Return every line in the entries below where the word "kommen" shows up.

Segment Start: Data for this task

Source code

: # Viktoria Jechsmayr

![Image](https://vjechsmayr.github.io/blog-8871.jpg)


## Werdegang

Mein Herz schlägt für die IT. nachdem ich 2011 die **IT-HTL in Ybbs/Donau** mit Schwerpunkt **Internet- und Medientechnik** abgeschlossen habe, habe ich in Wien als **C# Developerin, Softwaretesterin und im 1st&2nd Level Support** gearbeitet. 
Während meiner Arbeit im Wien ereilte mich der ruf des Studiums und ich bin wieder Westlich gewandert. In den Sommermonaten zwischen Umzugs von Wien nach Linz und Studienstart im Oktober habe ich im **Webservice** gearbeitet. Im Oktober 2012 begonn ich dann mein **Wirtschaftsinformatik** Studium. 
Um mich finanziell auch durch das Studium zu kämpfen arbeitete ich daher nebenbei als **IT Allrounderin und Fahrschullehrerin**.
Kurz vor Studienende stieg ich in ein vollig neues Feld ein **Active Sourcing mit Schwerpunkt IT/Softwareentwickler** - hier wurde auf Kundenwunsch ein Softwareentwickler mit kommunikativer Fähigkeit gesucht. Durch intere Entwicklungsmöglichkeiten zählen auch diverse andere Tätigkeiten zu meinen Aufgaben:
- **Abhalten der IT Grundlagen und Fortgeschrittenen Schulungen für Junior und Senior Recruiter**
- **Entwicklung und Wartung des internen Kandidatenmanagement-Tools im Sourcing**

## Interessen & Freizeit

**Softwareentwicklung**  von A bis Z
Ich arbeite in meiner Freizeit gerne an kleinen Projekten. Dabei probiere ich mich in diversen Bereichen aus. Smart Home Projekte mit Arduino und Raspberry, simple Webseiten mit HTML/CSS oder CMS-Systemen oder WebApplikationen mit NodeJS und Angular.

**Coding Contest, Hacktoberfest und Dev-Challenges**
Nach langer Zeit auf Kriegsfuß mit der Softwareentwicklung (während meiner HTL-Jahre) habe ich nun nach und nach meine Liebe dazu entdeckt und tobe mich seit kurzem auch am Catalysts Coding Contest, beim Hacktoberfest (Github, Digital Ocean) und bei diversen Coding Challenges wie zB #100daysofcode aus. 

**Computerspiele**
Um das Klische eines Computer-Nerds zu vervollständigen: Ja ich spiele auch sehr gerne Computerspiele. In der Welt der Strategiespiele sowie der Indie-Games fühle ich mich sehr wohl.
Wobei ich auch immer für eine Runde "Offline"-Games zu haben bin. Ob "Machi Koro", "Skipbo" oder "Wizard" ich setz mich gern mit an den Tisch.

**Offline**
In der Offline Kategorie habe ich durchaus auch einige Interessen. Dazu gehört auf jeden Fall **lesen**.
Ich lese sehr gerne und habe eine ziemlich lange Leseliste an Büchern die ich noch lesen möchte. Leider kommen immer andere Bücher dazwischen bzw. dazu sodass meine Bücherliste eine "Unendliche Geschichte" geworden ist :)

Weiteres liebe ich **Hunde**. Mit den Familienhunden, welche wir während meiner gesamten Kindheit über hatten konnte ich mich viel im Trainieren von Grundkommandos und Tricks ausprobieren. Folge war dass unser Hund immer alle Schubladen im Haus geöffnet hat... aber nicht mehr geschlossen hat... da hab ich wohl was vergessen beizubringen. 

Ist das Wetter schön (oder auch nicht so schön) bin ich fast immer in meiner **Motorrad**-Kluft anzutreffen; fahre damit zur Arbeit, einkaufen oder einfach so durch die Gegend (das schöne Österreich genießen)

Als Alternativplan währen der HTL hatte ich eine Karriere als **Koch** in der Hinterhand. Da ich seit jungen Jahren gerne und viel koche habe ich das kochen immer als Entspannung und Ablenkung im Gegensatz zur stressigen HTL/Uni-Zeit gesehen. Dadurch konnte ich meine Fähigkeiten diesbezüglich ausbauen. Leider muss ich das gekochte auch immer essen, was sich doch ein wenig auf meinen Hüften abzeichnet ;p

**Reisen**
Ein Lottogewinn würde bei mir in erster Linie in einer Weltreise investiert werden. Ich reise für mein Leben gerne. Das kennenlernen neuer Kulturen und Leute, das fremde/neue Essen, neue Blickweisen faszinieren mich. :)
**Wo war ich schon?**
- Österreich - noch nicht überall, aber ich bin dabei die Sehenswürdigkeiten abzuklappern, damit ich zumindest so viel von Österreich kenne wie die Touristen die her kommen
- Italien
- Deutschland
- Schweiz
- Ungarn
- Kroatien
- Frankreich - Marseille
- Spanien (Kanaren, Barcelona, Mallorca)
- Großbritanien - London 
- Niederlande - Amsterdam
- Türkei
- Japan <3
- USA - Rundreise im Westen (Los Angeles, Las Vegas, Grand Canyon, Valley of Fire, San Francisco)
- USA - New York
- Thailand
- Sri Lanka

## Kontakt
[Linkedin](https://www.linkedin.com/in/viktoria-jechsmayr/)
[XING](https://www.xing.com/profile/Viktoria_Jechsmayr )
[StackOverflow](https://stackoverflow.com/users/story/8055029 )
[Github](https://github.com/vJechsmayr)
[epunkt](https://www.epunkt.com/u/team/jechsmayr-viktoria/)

Segment End: Data for this task

**Exercise answer**
Ich lese sehr gerne und habe eine ziemlich lange Leseliste an Büchern die ich noch lesen möchte. Leider kommen immer andere Bücher dazwischen bzw. dazu sodass meine Bücherliste eine "Unendliche Geschichte" geworden ist :)
- Österreich - noch nicht überall, aber ich bin dabei die Sehenswürdigkeiten abzuklappern, damit ich zumindest so viel von Österreich kenne wie die Touristen die her kommen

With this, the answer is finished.